WHAT NEEDS TO BE DONE:
When a line of the entries contains the word "within", report that line.

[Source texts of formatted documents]
##############################

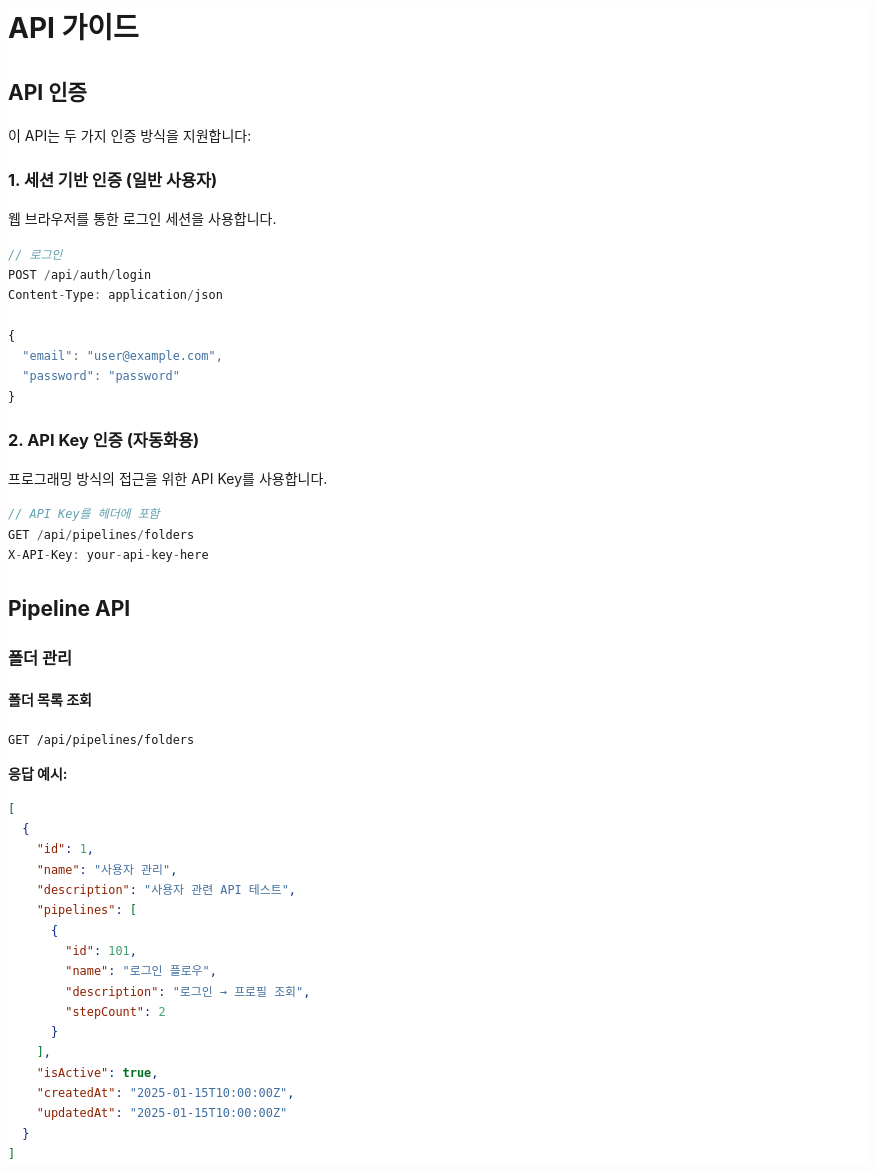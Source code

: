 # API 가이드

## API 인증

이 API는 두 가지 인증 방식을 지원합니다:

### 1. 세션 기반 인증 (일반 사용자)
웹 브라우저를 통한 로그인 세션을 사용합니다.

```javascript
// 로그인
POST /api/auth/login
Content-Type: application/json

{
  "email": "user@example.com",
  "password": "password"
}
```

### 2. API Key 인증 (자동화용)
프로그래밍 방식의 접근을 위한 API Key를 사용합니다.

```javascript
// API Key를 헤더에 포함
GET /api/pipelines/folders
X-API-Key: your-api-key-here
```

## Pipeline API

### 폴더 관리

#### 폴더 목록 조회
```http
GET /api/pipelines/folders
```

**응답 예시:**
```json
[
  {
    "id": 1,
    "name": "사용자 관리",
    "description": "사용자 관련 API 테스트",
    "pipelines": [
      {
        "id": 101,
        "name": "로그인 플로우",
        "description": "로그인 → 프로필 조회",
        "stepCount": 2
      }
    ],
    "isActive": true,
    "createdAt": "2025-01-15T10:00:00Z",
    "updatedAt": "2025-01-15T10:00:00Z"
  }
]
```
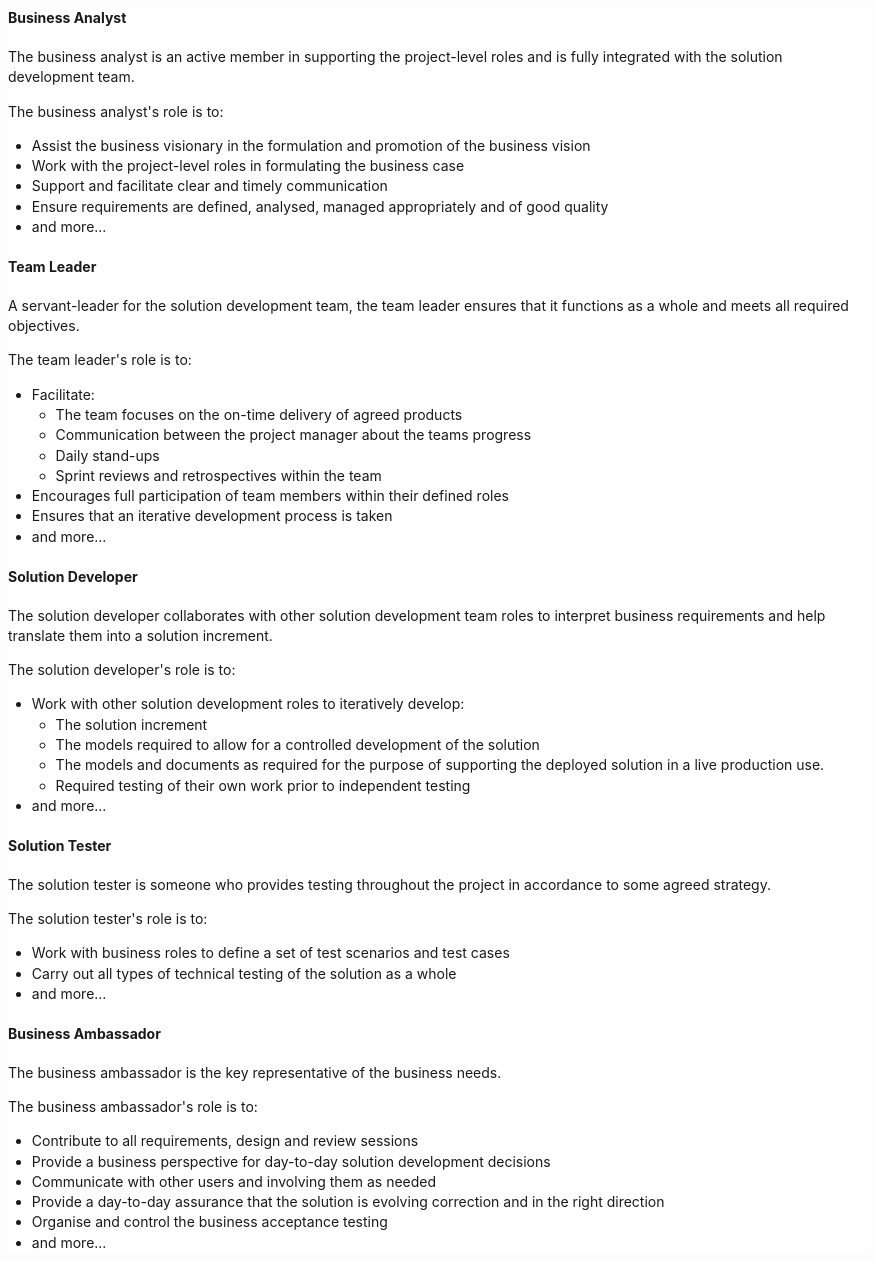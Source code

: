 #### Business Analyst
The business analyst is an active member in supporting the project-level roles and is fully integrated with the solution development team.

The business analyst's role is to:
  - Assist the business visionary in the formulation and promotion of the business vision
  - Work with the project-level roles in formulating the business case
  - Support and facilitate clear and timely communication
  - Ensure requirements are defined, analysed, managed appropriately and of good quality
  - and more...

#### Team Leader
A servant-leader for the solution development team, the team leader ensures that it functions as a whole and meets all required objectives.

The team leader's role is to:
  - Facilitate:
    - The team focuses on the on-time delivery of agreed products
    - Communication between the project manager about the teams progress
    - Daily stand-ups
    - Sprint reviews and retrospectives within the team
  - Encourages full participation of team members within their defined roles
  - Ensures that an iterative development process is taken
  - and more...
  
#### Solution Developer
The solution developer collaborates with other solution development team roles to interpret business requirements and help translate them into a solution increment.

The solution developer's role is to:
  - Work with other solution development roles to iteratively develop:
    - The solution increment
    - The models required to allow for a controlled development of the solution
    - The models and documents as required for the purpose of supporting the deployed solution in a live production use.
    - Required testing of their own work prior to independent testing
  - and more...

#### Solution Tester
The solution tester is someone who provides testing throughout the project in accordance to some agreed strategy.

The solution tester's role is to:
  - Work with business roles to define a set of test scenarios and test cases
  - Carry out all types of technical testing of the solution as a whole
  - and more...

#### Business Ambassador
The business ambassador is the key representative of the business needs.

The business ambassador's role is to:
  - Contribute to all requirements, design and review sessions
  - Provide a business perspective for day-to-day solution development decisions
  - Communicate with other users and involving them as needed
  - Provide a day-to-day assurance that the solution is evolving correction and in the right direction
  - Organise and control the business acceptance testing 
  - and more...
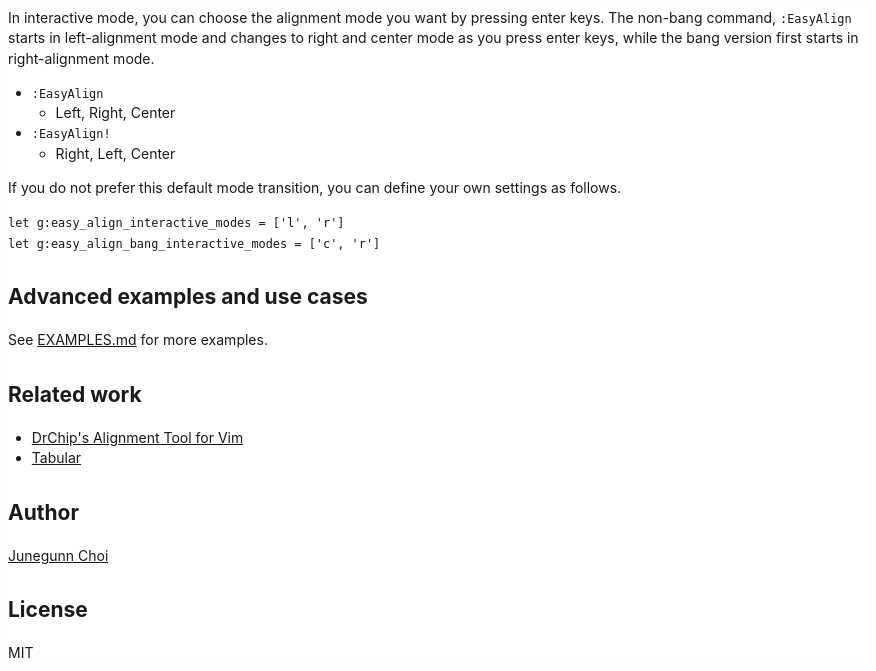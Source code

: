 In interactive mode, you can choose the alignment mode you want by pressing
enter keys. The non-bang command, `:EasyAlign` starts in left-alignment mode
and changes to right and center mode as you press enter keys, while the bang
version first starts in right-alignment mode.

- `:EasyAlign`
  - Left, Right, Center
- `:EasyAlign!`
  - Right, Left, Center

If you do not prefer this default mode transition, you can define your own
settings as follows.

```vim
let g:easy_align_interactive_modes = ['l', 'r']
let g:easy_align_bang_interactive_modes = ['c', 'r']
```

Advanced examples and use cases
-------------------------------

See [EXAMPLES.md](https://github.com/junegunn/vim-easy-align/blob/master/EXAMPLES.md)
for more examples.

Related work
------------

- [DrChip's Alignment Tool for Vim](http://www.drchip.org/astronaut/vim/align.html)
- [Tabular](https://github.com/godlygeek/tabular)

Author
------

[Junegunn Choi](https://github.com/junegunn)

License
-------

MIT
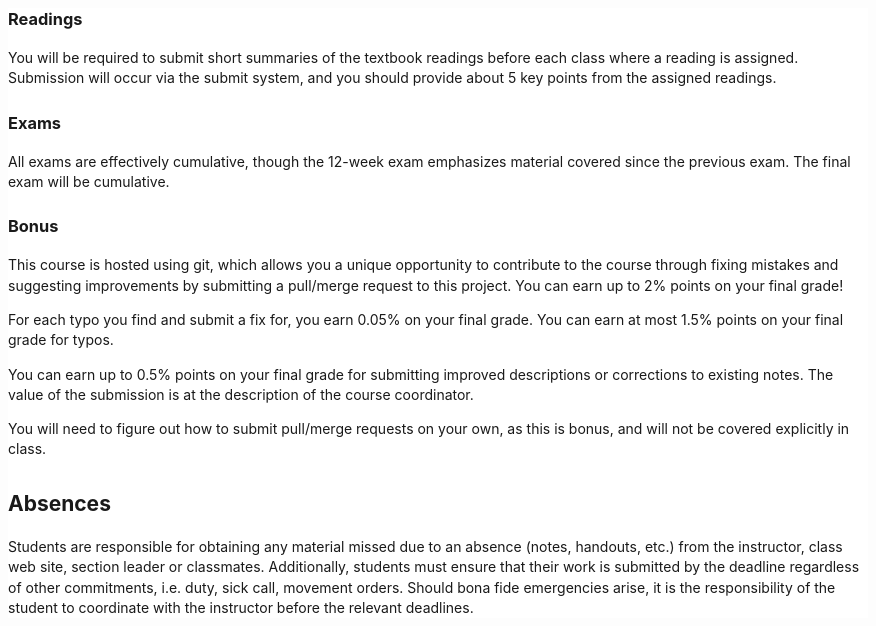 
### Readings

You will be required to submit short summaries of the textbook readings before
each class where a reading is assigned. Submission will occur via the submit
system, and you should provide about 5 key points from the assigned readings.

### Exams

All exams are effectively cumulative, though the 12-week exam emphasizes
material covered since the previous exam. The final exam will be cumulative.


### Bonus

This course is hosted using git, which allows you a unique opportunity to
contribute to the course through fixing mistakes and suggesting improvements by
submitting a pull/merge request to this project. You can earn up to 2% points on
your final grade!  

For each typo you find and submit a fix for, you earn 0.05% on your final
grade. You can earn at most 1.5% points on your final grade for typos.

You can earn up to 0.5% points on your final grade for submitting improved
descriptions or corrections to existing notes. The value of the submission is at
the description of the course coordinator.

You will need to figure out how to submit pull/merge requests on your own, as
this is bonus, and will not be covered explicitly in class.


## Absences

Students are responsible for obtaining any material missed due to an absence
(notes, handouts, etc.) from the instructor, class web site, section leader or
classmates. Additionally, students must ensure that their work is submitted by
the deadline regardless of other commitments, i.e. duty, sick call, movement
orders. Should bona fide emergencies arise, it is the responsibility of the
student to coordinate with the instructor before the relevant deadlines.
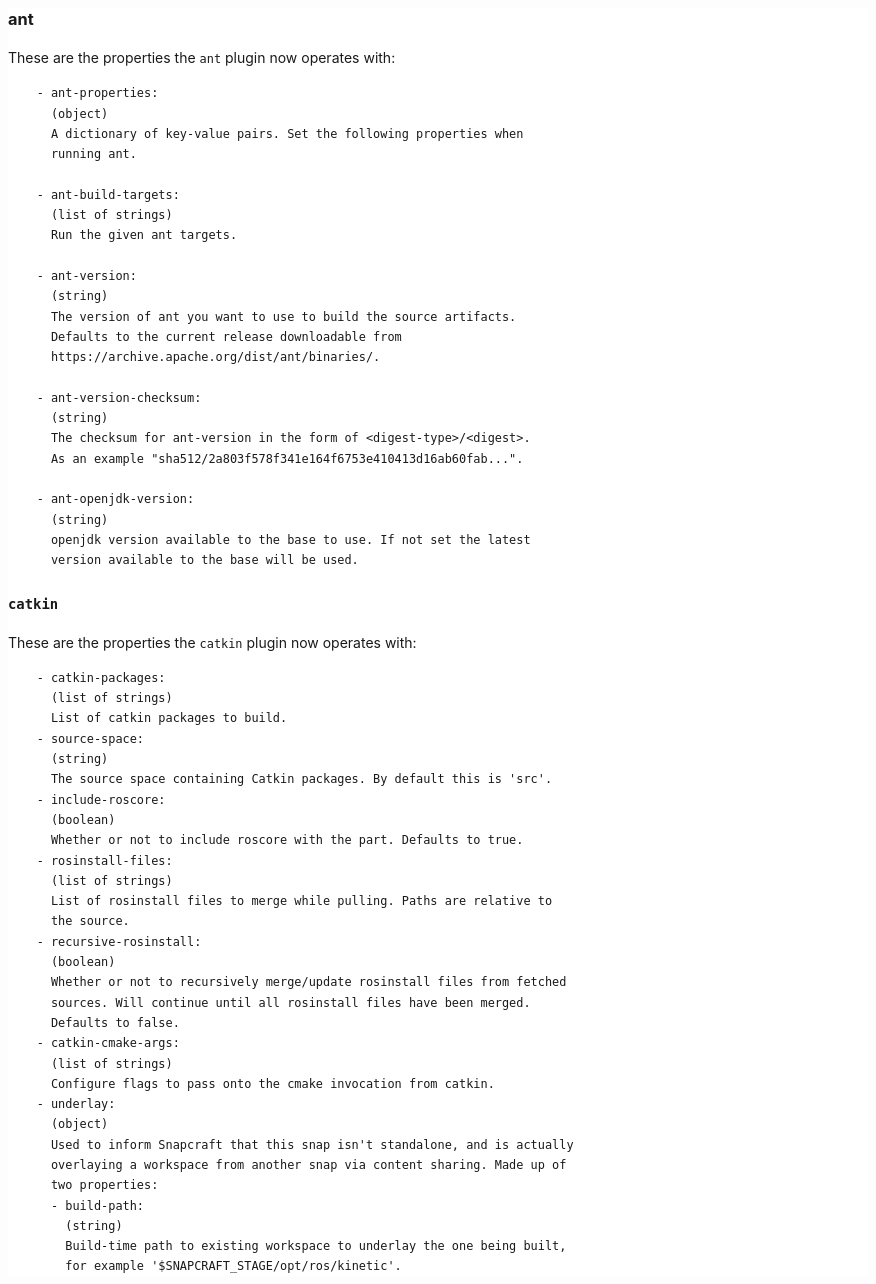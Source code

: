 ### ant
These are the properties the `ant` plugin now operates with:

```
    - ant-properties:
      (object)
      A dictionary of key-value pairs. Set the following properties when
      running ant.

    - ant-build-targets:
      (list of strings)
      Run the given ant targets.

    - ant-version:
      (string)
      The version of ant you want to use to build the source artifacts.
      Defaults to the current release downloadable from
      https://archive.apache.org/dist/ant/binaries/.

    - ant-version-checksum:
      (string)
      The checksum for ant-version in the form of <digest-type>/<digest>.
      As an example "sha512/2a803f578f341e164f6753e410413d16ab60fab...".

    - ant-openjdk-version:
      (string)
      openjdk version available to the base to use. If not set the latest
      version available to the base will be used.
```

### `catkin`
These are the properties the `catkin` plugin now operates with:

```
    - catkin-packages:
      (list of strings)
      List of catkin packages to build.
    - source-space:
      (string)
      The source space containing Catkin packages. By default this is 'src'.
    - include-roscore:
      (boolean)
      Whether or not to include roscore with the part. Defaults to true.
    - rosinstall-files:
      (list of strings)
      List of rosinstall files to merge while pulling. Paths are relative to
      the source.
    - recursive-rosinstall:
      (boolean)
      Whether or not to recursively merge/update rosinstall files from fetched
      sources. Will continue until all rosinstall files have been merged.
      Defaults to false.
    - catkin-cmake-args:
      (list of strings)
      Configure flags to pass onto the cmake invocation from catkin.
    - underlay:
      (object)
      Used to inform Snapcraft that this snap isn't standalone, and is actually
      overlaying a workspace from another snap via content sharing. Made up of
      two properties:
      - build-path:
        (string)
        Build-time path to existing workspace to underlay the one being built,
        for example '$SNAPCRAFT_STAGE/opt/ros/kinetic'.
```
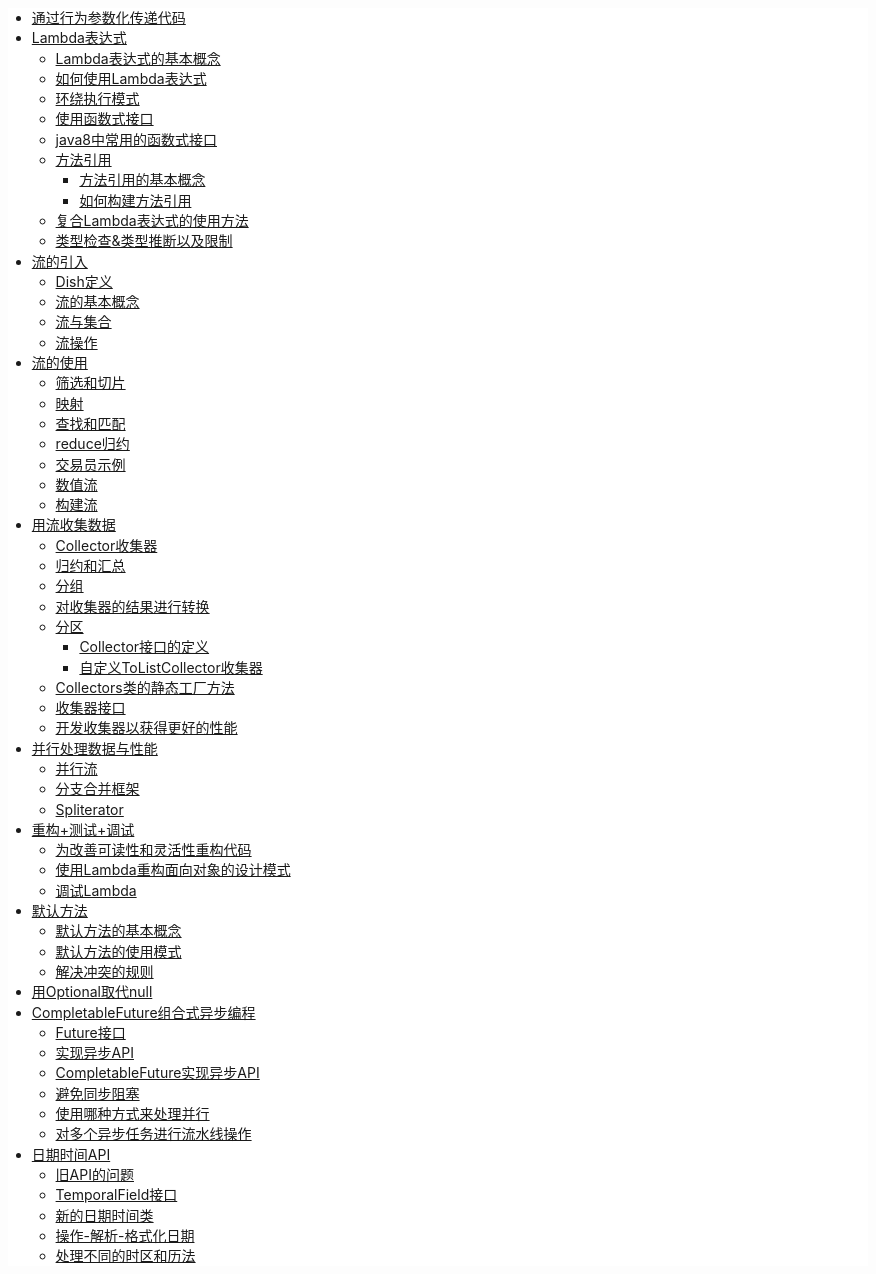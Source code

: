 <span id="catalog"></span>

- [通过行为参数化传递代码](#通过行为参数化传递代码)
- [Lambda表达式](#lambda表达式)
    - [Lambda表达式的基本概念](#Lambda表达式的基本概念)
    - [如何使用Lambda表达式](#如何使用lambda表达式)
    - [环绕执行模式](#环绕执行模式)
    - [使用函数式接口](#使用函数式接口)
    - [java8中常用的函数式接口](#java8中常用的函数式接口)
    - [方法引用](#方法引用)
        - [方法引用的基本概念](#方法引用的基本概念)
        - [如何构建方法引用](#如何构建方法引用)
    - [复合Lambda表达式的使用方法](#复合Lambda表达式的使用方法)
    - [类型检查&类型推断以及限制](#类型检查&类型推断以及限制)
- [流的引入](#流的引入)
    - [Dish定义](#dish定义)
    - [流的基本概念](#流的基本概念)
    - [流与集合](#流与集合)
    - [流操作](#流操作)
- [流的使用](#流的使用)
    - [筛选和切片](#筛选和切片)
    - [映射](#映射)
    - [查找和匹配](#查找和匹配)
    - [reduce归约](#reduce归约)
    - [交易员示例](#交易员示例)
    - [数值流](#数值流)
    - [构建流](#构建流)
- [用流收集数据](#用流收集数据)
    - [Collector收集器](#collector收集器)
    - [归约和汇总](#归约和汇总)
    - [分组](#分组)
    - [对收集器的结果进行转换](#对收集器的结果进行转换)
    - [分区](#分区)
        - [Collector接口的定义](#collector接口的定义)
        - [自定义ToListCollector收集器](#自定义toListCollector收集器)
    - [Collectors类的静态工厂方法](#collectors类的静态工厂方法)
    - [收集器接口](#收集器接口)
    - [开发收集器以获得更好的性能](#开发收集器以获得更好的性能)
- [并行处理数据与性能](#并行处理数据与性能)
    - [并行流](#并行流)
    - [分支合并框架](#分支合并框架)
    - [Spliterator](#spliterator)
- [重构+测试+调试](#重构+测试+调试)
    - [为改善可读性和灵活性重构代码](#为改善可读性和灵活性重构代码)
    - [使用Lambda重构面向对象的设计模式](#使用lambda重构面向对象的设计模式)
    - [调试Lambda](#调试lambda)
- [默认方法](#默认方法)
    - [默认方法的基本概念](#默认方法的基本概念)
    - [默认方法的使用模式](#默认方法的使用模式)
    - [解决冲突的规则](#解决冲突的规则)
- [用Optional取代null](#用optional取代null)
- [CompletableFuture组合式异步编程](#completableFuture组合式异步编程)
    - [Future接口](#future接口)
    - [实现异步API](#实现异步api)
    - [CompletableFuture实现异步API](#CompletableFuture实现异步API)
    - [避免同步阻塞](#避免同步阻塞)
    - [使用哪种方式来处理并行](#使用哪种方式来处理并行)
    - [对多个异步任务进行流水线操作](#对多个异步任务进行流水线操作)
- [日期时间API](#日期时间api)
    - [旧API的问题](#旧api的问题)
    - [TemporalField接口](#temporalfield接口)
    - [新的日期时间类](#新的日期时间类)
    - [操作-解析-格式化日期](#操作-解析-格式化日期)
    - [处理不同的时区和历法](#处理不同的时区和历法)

##############################

SOLUTION:
    - Sprint reviews and retrospectives within the team
  - Encourages full participation of team members within their defined roles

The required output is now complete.